Los primeros días de los informes del historial de vehículos
Edwin Barnett III lanzó CARFAX en 1984. Su startup comenzó siendo pequeña, vendiendo informes basados en sólo 10.000 registros de vehículos. El crecimiento requería escala. Barnett sabía que para competir necesitaba acceso a datos mucho más allá de su grupo inicial.
La expansión fue rápida. En nueve años, CARFAX estaba obteniendo récords de automóviles en los 50 estados. Una década después, la base de datos alcanzó los 100 millones de registros. ¿Otros diez años después? La empresa gestionaba alrededor de 3.000 millones de registros.
En la actualidad, CARFAX tiene su sede en el norte de Virginia. Pero sus raíces permanecen en Columbia, Missouri, donde la oficina original alberga ahora un enorme centro de datos. Esta instalación procesa la asombrosa cifra de 6 mil millones de registros, manteniendo intacta la historia de las carreteras estadounidenses.
Asociaciones gubernamentales y vehículos desguazados
El gobierno de Estados Unidos reconoció desde el principio la utilidad de estos informes. Durante el programa “efectivo por chatarra” de 2009 (oficialmente, el Sistema de reembolso de subsidios para automóviles, o CARS), la Administración Nacional de Seguridad del Tráfico en Carreteras se asoció con CARFAX y Experian Automotive.
El gobierno proporcionó los números de identificación del vehículo (VIN) para los 700.000 automóviles viejos que los consumidores intercambiaron. La ley exigía que estos motores fueran destruidos y el metal desechado. Al compartir datos con proveedores de informes históricos, el gobierno se aseguró de que los registros públicos reflejaran la desaparición de estos vehículos. Esto evitó que los mismos cacharros fueran desviados silenciosamente al mercado de automóviles usados.

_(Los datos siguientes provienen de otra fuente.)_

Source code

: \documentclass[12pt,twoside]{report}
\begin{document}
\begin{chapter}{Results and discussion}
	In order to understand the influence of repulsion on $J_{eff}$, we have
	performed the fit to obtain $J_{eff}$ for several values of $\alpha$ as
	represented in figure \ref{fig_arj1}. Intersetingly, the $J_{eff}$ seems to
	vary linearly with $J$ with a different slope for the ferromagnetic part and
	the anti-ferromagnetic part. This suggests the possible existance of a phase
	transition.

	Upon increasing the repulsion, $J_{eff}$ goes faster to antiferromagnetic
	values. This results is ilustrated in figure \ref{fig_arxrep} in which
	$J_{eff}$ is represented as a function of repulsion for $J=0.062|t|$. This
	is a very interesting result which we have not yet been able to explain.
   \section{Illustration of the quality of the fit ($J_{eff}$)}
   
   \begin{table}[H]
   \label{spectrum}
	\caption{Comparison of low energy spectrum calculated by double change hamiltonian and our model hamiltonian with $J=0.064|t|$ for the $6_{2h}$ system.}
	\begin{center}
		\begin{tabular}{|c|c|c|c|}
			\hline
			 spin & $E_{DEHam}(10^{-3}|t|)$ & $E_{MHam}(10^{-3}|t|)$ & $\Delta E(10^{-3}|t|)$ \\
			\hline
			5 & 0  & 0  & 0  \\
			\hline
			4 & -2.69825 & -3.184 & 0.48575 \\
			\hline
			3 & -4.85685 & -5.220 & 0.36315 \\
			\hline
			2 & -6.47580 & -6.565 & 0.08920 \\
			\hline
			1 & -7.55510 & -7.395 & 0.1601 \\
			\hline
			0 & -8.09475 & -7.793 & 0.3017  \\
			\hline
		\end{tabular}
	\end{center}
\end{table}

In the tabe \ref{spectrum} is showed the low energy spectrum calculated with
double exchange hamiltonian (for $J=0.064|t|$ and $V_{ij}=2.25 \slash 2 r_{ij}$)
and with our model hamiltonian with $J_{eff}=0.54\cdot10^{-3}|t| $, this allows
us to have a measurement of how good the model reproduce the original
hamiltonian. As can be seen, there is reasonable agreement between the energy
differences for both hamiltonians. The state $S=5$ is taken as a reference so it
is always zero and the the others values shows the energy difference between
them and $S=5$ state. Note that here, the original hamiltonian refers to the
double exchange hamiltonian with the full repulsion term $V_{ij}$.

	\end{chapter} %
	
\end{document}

Cultura corporativa en CARFAX
Más allá de los datos, la empresa ha cultivado un entorno de trabajo específico. Según The Washingtonian, CARFAX se encuentra entre los mejores lugares para trabajar en Estados Unidos.
Los beneficios son específicos. El catering del almuerzo del viernes es estándar. La cafetería incluye una estación de Wii y una cancha de baloncesto. Los beneficios de salud se extienden a las parejas domésticas del mismo sexo. La empresa también subsidia las membresías de gimnasios. Estas políticas contribuyen a una alta felicidad de los empleados.
A continuación, analizamos el contenido real de estos informes.